** Task goal **
Word for word, restate the records that come after this.

** Task material **
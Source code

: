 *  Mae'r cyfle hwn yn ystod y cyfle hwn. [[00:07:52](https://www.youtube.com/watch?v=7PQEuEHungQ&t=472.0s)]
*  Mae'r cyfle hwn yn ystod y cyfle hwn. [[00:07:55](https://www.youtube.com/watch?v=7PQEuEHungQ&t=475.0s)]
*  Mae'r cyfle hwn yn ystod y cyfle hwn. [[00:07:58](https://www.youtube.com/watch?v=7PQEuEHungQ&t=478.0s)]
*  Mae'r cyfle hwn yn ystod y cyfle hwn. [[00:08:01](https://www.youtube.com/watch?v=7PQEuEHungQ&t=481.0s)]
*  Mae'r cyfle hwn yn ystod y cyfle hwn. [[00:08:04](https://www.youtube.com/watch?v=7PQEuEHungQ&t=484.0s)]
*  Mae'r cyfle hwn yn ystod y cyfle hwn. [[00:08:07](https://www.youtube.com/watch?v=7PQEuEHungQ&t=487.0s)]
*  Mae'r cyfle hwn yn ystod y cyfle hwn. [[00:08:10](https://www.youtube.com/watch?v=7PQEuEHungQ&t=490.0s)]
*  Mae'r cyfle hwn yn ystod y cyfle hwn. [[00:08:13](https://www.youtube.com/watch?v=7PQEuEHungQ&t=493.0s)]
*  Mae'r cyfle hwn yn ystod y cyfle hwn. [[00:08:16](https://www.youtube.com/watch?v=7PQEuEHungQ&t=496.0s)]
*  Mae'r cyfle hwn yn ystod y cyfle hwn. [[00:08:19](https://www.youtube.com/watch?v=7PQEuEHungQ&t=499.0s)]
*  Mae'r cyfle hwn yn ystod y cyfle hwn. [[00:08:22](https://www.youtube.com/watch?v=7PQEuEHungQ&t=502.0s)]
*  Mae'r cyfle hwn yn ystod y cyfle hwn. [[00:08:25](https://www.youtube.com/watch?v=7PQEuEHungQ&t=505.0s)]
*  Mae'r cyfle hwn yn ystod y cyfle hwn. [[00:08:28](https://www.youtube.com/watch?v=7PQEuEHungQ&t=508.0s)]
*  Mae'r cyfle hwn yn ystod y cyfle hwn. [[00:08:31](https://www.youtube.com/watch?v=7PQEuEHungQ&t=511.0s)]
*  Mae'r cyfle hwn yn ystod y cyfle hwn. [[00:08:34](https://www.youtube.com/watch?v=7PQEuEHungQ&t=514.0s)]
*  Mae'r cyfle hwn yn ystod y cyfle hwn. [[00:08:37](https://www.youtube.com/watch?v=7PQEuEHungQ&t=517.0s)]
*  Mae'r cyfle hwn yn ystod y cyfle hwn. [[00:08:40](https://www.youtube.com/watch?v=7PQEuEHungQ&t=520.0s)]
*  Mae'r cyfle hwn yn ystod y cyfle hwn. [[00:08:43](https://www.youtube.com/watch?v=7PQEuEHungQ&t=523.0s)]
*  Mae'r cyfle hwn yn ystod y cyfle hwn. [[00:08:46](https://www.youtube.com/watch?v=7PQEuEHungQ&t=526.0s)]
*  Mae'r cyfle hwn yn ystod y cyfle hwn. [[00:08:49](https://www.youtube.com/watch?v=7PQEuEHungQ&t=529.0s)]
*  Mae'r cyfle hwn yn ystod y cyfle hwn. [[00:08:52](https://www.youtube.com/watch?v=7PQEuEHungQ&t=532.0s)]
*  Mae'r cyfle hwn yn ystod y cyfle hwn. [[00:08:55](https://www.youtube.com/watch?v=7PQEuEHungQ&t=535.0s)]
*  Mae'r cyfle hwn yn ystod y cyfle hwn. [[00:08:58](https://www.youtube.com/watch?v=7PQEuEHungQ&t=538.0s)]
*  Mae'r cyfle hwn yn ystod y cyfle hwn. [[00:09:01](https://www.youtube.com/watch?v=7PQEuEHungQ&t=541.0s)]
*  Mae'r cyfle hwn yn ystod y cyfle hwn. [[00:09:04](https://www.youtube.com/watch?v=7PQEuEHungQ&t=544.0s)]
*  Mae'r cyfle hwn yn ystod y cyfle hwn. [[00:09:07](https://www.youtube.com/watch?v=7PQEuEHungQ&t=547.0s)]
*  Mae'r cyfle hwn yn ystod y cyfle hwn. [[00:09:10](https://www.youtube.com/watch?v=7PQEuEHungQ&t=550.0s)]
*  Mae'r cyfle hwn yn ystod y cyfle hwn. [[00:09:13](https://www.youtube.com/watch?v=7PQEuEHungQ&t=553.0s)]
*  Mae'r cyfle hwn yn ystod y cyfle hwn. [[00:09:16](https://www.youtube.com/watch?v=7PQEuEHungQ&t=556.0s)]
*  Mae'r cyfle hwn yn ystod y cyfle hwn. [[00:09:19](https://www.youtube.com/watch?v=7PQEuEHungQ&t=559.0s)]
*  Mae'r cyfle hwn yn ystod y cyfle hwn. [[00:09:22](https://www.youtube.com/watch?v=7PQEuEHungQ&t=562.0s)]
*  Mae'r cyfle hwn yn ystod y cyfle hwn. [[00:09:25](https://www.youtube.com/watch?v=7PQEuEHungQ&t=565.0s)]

** Response for this exercise **
Source code

: *  Mae'r cyfle hwn yn ystod y cyfle hwn. [[00:07:52](https://www.youtube.com/watch?v=7PQEuEHungQ&t=472.0s)]
*  Mae'r cyfle hwn yn ystod y cyfle hwn. [[00:07:55](https://www.youtube.com/watch?v=7PQEuEHungQ&t=475.0s)]
*  Mae'r cyfle hwn yn ystod y cyfle hwn. [[00:07:58](https://www.youtube.com/watch?v=7PQEuEHungQ&t=478.0s)]
*  Mae'r cyfle hwn yn ystod y cyfle hwn. [[00:08:01](https://www.youtube.com/watch?v=7PQEuEHungQ&t=481.0s)]
*  Mae'r cyfle hwn yn ystod y cyfle hwn. [[00:08:04](https://www.youtube.com/watch?v=7PQEuEHungQ&t=484.0s)]
*  Mae'r cyfle hwn yn ystod y cyfle hwn. [[00:08:07](https://www.youtube.com/watch?v=7PQEuEHungQ&t=487.0s)]
*  Mae'r cyfle hwn yn ystod y cyfle hwn. [[00:08:10](https://www.youtube.com/watch?v=7PQEuEHungQ&t=490.0s)]
*  Mae'r cyfle hwn yn ystod y cyfle hwn. [[00:08:13](https://www.youtube.com/watch?v=7PQEuEHungQ&t=493.0s)]
*  Mae'r cyfle hwn yn ystod y cyfle hwn. [[00:08:16](https://www.youtube.com/watch?v=7PQEuEHungQ&t=496.0s)]
*  Mae'r cyfle hwn yn ystod y cyfle hwn. [[00:08:19](https://www.youtube.com/watch?v=7PQEuEHungQ&t=499.0s)]
*  Mae'r cyfle hwn yn ystod y cyfle hwn. [[00:08:22](https://www.youtube.com/watch?v=7PQEuEHungQ&t=502.0s)]
*  Mae'r cyfle hwn yn ystod y cyfle hwn. [[00:08:25](https://www.youtube.com/watch?v=7PQEuEHungQ&t=505.0s)]
*  Mae'r cyfle hwn yn ystod y cyfle hwn. [[00:08:28](https://www.youtube.com/watch?v=7PQEuEHungQ&t=508.0s)]
*  Mae'r cyfle hwn yn ystod y cyfle hwn. [[00:08:31](https://www.youtube.com/watch?v=7PQEuEHungQ&t=511.0s)]
*  Mae'r cyfle hwn yn ystod y cyfle hwn. [[00:08:34](https://www.youtube.com/watch?v=7PQEuEHungQ&t=514.0s)]
*  Mae'r cyfle hwn yn ystod y cyfle hwn. [[00:08:37](https://www.youtube.com/watch?v=7PQEuEHungQ&t=517.0s)]
*  Mae'r cyfle hwn yn ystod y cyfle hwn. [[00:08:40](https://www.youtube.com/watch?v=7PQEuEHungQ&t=520.0s)]
*  Mae'r cyfle hwn yn ystod y cyfle hwn. [[00:08:43](https://www.youtube.com/watch?v=7PQEuEHungQ&t=523.0s)]
*  Mae'r cyfle hwn yn ystod y cyfle hwn. [[00:08:46](https://www.youtube.com/watch?v=7PQEuEHungQ&t=526.0s)]
*  Mae'r cyfle hwn yn ystod y cyfle hwn. [[00:08:49](https://www.youtube.com/watch?v=7PQEuEHungQ&t=529.0s)]
*  Mae'r cyfle hwn yn ystod y cyfle hwn. [[00:08:52](https://www.youtube.com/watch?v=7PQEuEHungQ&t=532.0s)]
*  Mae'r cyfle hwn yn ystod y cyfle hwn. [[00:08:55](https://www.youtube.com/watch?v=7PQEuEHungQ&t=535.0s)]
*  Mae'r cyfle hwn yn ystod y cyfle hwn. [[00:08:58](https://www.youtube.com/watch?v=7PQEuEHungQ&t=538.0s)]
*  Mae'r cyfle hwn yn ystod y cyfle hwn. [[00:09:01](https://www.youtube.com/watch?v=7PQEuEHungQ&t=541.0s)]
*  Mae'r cyfle hwn yn ystod y cyfle hwn. [[00:09:04](https://www.youtube.com/watch?v=7PQEuEHungQ&t=544.0s)]
*  Mae'r cyfle hwn yn ystod y cyfle hwn. [[00:09:07](https://www.youtube.com/watch?v=7PQEuEHungQ&t=547.0s)]
*  Mae'r cyfle hwn yn ystod y cyfle hwn. [[00:09:10](https://www.youtube.com/watch?v=7PQEuEHungQ&t=550.0s)]
*  Mae'r cyfle hwn yn ystod y cyfle hwn. [[00:09:13](https://www.youtube.com/watch?v=7PQEuEHungQ&t=553.0s)]
*  Mae'r cyfle hwn yn ystod y cyfle hwn. [[00:09:16](https://www.youtube.com/watch?v=7PQEuEHungQ&t=556.0s)]
*  Mae'r cyfle hwn yn ystod y cyfle hwn. [[00:09:19](https://www.youtube.com/watch?v=7PQEuEHungQ&t=559.0s)]
*  Mae'r cyfle hwn yn ystod y cyfle hwn. [[00:09:22](https://www.youtube.com/watch?v=7PQEuEHungQ&t=562.0s)]
*  Mae'r cyfle hwn yn ystod y cyfle hwn. [[00:09:25](https://www.youtube.com/watch?v=7PQEuEHungQ&t=565.0s)]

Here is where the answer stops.